Today's Highlight in History:
On Feb. 9, 1943, the World War II battle of Guadalcanal in the southwest Pacific ended with an Allied victory over Japanese forces.
On this date:
In 1773, the ninth president of the United States, William Henry Harrison, was born in Charles City County, Va.
In 1825, the House of Representatives elected John Quincy Adams president after no candidate received a majority of electoral votes.
In 1861, Jefferson Davis was elected the provisional president of the Confederate States of America.
In 1870, the U.S. Weather Bureau was established.
In 1942, daylight-saving "War Time" went into effect in the United States, with clocks turned one hour forward.
In 1950, in a speech in Wheeling, W.Va., Sen. Joseph McCarthy, R-Wis., charged the State Department was riddled with Communists.
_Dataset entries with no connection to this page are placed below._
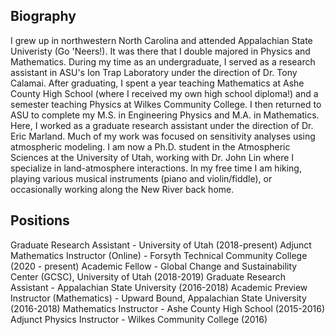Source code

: ## Biography
I grew up in northwestern North Carolina and attended Appalachian State Univeristy (Go 'Neers!). It was there that I double majored in Physics and Mathematics. During my time as an undergraduate, I served as a research assistant in ASU's Ion Trap Laboratory under the direction of Dr. Tony Calamai. After graduating, I spent a year teaching Mathematics at Ashe County High School (where I received my own high school diploma!) and a semester teaching Physics at Wilkes Community College. I then returned to ASU to complete my M.S. in Engineering Physics and M.A. in Mathematics. Here, I worked as a graduate research assistant under the direction of Dr. Eric Marland. Much of my work was focused on sensitivity analyses using atmospheric modeling. I am now a Ph.D. student in the Atmospheric Sciences at the University of Utah, working with Dr. John Lin where I specialize in land-atmosphere interactions. In my free time I am hiking, playing various musical instruments (piano and violin/fiddle), or occasionally working along the New River back home.

## Positions
Graduate Research Assistant - University of Utah (2018-present)
Adjunct Mathematics Instructor (Online) - Forsyth Technical Community College (2020 - present)
Academic Fellow - Global Change and Sustainability Center (GCSC), University of Utah (2018-2019)
Graduate Research Assistant - Appalachian State University (2016-2018)
Academic Preview Instructor (Mathematics) - Upward Bound, Appalachian State University (2016-2018)
Mathematics Instructor - Ashe County High School (2015-2016)
Adjunct Physics Instructor - Wilkes Community College (2016)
In 1964, The Beatles made their first live American television appearance on "The Ed Sullivan Show" on CBS.
In 1971, the crew of Apollo 14 returned to Earth after man's third landing on the moon.
In 1984, Soviet leader Yuri V. Andropov died at age 69, less than 15 months after succeeding Leonid Brezhnev; he was succeeded by Konstantin U. Chernenko.
In 2001, a U.S. Navy submarine collided with a Japanese fishing boat off the Hawaiian coast, killing nine men and boys aboard the boat.
Ten years ago: The Pentagon said it was sending up to 3,000 U.S. ground troops to the Persian Gulf region to discourage what one official called "any creative thinking" by Iraqi leader Saddam Hussein. At the Nagano Games, German Georg Hackl won the men's luge for the third consecutive Olympics.